- **ABOUT THIS EXERCISE**:
Would you output the entries below only from the line containing "en principe, dans" through the line containing "En déduire le", exactly as they stand and with both ends included?

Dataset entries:
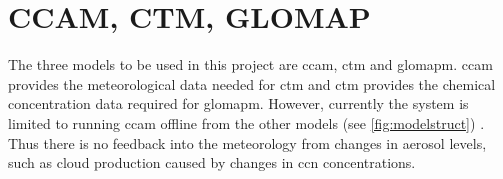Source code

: 







	\section{CCAM, CTM, GLOMAP}
	\label{sec:ccg}

	The three models to be used in this project are \gls{ccam}, \gls{ctm} and \gls{glomapm}. \gls{ccam} provides the meteorological data needed for \gls{ctm} and \gls{ctm} provides the chemical concentration data required for \gls{glomapm}. However, currently the system is limited to running \gls{ccam} offline from the other models (see \cref{fig:modelstruct}) \citep{mcgregor2008updated}. Thus there is no feedback into the meteorology from changes in aerosol levels, such as cloud production caused by changes in \gls{ccn} concentrations.

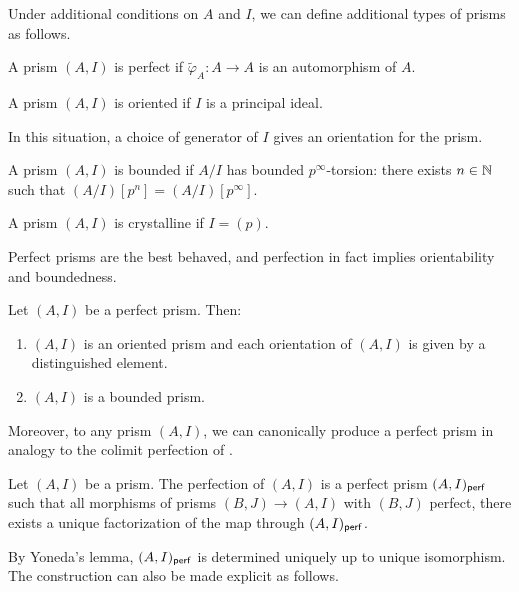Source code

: Under additional conditions on $A$ and $I$, we can define additional types of prisms as follows. 
\begin{definition}\label{def: perfect prism}
    A prism $(A,I)$ is perfect if $\widetilde{\varphi}_{A}:A\to A$ is an automorphism of $A$. 
\end{definition}
\begin{definition}\label{def: oriented prism}
    A prism $(A,I)$ is oriented if $I$ is a principal ideal. 
\end{definition}
\begin{remark}
    In this situation, a choice of generator of $I$ gives an orientation for the prism. 
\end{remark}
\begin{definition}\label{def: bounded prism}
    A prism $(A,I)$ is bounded if $A/I$ has bounded $p^{\infty}$-torsion: there exists $n\in\mathbb{N}$ such that $(A/I)[p^{n}]=(A/I)[p^{\infty}]$. 
\end{definition}
\begin{definition}\label{def: crystalline prism}
    A prism $(A,I)$ is crystalline if $I=(p)$.
\end{definition}
Perfect prisms are the best behaved, and perfection in fact implies orientability and boundedness. 
\begin{proposition}\label{prop: perfect implies orientable and bounded}
    Let $(A,I)$ be a perfect prism. Then:
    \begin{enumerate}[label=(\roman*)]
        \item $(A,I)$ is an oriented prism and each orientation of $(A,I)$ is given by a distinguished element. 
        \item $(A,I)$ is a bounded prism. 
    \end{enumerate}
\end{proposition}
Moreover, to any prism $(A,I)$, we can canonically produce a perfect prism in analogy to the colimit perfection of . 
\begin{definition}\label{def: perfection of a prism}
    Let $(A,I)$ be a prism. The perfection of $(A,I)$ is a perfect prism $(A,I)_{\mathsf{perf}}$ such that all morphisms of prisms $(B,J)\to(A,I)$ with $(B,J)$ perfect, there exists a unique factorization of the map through $(A,I)_{\mathsf{perf}}$. 
\end{definition}
By Yoneda's lemma, $(A,I)_{\mathsf{perf}}$ is determined uniquely up to unique isomorphism. The construction can also be made explicit as follows. 
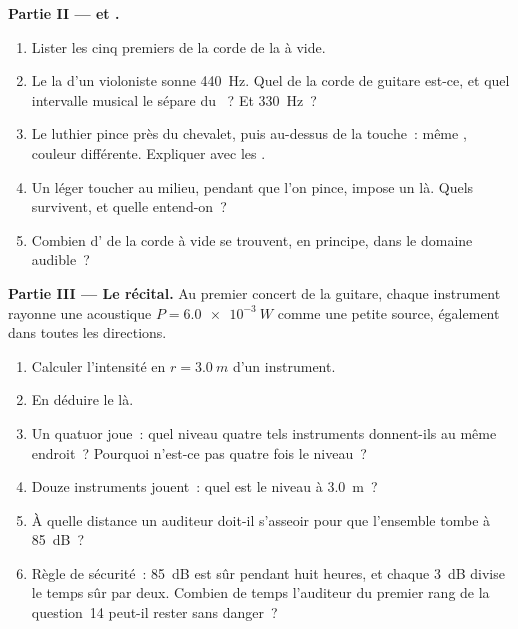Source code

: \begin{problem}
\medskip
\noindent\textbf{Partie II ---  et .}
\begin{enumerate}[resume]
  \item Lister les cinq premiers  de la corde de la à
        vide.
  \item Le la d'un violoniste sonne \qty{440}{Hz}. Quel
         de la corde de guitare est-ce, et quel
        intervalle musical le sépare du ~? Et
        \qty{330}{Hz}~?
  \item Le luthier pince près du chevalet, puis au-dessus de la
        touche~: même , couleur différente. Expliquer
        avec les .
  \item Un léger toucher au milieu, pendant que l'on pince, impose
        un  là. Quels  survivent, et
        quelle  entend-on~?
  \item Combien d' de la corde à vide se trouvent,
        en principe, dans le domaine audible~?
\end{enumerate}

\medskip
\noindent\textbf{Partie III --- Le récital.}
Au premier concert de la guitare, chaque instrument rayonne une
 acoustique $P = \qty{6.0e-3}{W}$ comme une petite
source, également dans toutes les directions.
\begin{enumerate}[resume]
  \item Calculer l'intensité en $r = \qty{3.0}{m}$ d'un instrument.
  \item En déduire le  là.
  \item Un quatuor joue~: quel niveau quatre tels instruments donnent-ils
        au même endroit~? Pourquoi n'est-ce pas quatre fois le niveau~?
  \item Douze instruments jouent~: quel est le niveau à \qty{3.0}{m}~?
  \item À quelle distance un auditeur doit-il s'asseoir pour que
        l'ensemble tombe à \qty{85}{dB}~?
  \item Règle de sécurité~: \qty{85}{dB} est sûr pendant huit heures, et
        chaque \qty{+3}{dB} divise le temps sûr par deux. Combien de
        temps l'auditeur du premier rang de la question~14 peut-il
        rester sans danger~?
\end{enumerate}


\end{problem}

- **EXERCISE ANSWER**:
        en principe, dans le domaine audible~?
\end{enumerate}

\medskip
\noindent\textbf{Partie III --- Le récital.}
Au premier concert de la guitare, chaque instrument rayonne une
 acoustique $P = \qty{6.0e-3}{W}$ comme une petite
source, également dans toutes les directions.
\begin{enumerate}[resume]
  \item Calculer l'intensité en $r = \qty{3.0}{m}$ d'un instrument.
  \item En déduire le  là.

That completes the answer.